In my career, I was dealing with adults, and it was not my job to teach them my values. The only values I cared about were those that would make them "good employees"... honesty, hard work, integrity, work well with others. I did discipline an employee that was hitting on the women in my department of 160 people. Bottom line, behaviors which contributed or hurt the workplace were my concern.
But the school has a different mission and part of their mission is to teach their students Christian values usually those values are pretty spelled out. Frankly, I am shocked the parents sent their children to a school where the child would hear regularly that their behavior was sinful. I wonder why the parents did that, did they want the school to "straighten" their kid out? I don't think that is the school's job either.
Now if you can show that the school decision was purely in its self-interest and a homophobic reaction, then I would agree with you. But if their decision was in the interest of the child, which I think it would be under the circumstances, then I disagree with you.

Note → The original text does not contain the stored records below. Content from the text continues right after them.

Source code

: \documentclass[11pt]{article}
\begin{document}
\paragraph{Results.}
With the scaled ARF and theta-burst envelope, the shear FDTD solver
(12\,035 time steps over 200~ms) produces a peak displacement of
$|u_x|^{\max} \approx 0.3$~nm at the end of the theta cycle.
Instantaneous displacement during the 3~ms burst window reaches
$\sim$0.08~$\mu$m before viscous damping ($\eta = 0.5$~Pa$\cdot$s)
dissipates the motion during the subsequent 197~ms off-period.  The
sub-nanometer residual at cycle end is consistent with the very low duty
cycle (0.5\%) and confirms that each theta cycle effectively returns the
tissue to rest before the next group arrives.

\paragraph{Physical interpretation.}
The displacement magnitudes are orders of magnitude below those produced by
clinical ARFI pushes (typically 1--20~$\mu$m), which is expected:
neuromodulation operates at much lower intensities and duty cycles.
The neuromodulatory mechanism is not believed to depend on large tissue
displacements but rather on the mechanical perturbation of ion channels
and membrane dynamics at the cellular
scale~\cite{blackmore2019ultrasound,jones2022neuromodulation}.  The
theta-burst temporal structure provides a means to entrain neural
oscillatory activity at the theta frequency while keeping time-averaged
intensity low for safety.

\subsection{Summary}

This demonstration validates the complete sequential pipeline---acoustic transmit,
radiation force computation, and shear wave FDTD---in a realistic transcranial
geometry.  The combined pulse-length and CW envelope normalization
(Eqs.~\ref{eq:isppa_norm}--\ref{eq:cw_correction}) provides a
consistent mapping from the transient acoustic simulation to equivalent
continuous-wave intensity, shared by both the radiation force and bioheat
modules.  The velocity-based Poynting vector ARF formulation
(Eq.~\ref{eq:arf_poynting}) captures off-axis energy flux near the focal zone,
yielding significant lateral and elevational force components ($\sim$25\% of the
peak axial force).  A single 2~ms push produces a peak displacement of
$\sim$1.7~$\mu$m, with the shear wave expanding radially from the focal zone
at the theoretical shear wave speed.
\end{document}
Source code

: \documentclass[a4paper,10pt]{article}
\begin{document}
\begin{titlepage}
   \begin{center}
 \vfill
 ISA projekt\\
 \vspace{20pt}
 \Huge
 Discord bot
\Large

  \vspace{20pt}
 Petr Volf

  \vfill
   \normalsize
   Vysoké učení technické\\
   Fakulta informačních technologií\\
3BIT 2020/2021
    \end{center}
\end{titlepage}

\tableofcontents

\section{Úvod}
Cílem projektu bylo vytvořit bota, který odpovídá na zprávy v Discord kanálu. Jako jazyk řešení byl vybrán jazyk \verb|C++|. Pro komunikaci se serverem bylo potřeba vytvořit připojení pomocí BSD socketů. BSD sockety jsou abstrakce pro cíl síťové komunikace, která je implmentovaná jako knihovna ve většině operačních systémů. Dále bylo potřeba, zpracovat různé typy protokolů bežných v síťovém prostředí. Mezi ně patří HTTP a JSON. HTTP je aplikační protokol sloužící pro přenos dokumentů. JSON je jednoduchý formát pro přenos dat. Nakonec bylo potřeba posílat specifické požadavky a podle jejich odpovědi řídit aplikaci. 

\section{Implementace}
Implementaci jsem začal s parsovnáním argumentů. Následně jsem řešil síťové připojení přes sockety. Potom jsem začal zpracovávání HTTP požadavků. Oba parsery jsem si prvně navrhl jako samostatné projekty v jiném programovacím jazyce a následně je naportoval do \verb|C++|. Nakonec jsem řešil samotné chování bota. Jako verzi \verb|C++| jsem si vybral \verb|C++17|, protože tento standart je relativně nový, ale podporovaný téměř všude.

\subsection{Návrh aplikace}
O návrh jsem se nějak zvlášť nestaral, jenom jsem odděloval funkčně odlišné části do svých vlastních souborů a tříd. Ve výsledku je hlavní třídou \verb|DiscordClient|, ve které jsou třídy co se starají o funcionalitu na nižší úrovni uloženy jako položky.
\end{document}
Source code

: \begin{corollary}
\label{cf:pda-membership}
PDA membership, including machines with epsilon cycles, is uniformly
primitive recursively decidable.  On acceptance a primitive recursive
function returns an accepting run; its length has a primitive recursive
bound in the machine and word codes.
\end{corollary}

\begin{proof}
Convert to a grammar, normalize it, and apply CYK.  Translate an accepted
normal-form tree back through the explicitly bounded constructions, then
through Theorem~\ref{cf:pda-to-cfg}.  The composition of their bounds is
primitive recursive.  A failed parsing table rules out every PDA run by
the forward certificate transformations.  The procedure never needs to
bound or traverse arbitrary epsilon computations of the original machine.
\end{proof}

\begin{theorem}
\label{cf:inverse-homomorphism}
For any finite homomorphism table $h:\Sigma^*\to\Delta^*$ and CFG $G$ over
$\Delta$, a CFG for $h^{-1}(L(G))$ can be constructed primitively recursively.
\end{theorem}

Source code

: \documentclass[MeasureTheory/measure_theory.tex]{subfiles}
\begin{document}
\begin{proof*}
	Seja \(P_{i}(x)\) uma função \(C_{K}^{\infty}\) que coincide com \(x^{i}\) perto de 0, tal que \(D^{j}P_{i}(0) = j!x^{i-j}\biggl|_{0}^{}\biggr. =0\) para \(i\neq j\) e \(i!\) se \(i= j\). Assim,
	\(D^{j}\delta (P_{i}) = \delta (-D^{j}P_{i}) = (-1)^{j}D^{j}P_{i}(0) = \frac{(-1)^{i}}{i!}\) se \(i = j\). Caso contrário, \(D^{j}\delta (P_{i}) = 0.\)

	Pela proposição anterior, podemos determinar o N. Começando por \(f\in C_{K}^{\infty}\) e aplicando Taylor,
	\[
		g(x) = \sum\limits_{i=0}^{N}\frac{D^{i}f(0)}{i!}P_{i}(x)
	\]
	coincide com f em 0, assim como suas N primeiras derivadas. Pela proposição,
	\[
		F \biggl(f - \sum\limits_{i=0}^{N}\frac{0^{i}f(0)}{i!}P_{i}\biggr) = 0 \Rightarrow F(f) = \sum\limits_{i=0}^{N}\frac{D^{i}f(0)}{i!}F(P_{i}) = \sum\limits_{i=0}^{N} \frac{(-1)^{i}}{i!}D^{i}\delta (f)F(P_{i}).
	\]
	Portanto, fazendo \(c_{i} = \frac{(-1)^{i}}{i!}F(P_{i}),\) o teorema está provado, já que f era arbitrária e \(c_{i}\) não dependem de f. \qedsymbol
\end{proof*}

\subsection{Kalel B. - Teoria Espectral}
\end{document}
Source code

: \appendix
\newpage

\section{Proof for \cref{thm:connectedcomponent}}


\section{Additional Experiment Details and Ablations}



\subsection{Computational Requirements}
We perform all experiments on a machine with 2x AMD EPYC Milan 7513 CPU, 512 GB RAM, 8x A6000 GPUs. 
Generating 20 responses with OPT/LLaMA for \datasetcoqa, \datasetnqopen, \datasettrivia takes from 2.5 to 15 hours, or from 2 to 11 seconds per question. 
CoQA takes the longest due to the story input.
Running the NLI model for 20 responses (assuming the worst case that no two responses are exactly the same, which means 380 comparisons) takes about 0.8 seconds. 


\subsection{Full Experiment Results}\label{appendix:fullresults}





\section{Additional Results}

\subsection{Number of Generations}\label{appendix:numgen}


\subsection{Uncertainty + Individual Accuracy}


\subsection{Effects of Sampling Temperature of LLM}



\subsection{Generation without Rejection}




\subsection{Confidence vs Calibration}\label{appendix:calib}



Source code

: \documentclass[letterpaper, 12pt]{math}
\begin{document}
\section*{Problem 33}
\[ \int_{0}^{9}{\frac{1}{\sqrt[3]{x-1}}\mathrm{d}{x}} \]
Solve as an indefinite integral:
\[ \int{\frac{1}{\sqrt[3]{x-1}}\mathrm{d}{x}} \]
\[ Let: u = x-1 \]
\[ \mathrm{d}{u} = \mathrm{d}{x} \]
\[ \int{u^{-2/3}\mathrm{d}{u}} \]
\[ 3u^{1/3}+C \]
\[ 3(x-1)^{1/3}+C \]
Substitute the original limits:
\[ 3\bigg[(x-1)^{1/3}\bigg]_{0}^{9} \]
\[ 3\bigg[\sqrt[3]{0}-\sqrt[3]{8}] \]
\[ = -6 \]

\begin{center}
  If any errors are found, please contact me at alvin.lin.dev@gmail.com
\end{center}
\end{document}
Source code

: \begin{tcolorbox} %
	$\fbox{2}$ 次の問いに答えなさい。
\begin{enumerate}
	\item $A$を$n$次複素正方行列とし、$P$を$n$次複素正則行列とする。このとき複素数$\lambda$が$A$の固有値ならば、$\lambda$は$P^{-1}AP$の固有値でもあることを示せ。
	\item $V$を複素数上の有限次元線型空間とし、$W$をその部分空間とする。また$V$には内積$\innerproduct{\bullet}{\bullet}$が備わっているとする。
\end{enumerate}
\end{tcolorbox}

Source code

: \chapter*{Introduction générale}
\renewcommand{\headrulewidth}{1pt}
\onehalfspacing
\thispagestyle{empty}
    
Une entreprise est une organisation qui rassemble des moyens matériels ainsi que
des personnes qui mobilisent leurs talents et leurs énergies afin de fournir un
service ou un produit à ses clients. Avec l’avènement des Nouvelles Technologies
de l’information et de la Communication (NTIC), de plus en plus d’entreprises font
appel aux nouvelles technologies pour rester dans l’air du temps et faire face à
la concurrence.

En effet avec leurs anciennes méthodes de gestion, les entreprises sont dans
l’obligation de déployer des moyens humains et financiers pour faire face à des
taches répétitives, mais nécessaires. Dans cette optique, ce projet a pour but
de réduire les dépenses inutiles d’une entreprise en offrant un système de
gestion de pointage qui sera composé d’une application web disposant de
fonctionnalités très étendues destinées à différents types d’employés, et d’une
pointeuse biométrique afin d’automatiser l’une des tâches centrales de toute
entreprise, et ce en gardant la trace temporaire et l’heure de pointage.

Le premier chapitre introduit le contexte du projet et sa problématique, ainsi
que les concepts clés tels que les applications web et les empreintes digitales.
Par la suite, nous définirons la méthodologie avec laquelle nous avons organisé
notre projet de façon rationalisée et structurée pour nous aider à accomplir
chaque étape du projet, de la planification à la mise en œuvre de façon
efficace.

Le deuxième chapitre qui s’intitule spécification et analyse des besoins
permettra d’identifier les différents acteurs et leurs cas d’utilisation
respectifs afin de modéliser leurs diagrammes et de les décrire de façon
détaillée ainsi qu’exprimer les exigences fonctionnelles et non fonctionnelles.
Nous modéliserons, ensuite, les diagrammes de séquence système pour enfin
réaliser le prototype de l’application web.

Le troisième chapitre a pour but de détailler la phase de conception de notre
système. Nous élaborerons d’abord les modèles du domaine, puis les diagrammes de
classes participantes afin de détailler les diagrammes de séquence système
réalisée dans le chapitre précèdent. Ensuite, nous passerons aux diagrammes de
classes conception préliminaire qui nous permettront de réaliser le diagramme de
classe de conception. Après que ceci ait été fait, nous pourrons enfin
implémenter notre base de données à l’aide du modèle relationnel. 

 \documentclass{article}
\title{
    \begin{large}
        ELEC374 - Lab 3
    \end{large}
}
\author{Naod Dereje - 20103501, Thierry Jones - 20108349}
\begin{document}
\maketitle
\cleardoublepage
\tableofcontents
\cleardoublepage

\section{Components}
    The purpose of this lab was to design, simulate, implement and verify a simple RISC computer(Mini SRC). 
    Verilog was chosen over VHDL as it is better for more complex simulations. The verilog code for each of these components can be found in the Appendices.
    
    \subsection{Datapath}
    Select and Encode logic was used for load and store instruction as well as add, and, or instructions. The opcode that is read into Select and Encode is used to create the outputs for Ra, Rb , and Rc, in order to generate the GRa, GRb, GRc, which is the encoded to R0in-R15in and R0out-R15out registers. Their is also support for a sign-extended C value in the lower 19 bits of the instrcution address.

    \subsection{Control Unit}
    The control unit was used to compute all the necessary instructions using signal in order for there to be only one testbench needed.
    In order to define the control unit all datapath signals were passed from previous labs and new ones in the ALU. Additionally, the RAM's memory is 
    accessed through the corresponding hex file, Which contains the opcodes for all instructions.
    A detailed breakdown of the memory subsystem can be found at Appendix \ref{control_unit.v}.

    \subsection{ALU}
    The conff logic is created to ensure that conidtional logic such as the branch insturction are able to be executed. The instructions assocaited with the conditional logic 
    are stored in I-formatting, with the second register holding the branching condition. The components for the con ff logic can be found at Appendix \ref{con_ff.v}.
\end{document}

I lived in Hingham Massachusetts where a similar situation arose with the local Catholic school, except in this case, it was the child's parents that were gay. The school notified the parents that they thought it was unhealthy for their child to attend their school and hear that the child's parents were living in sin. Less you think the school was also homophobic, it did the same thing with heterosexual parents living together, whose prior marriage had never been annulled. In this instance, the school allowed the parents to decide, but it made clear what the children would learn.
Have you explored why the school decided to do what it did and what their reasoning was? If it was what they thought was best for the child, then why would you fault them? Now the child is more likely going to a school where the child's behavior is "taught" as "normal". And isn't that really a better situation for that child?
Try not to focus on the politics and focus on what is best for the child.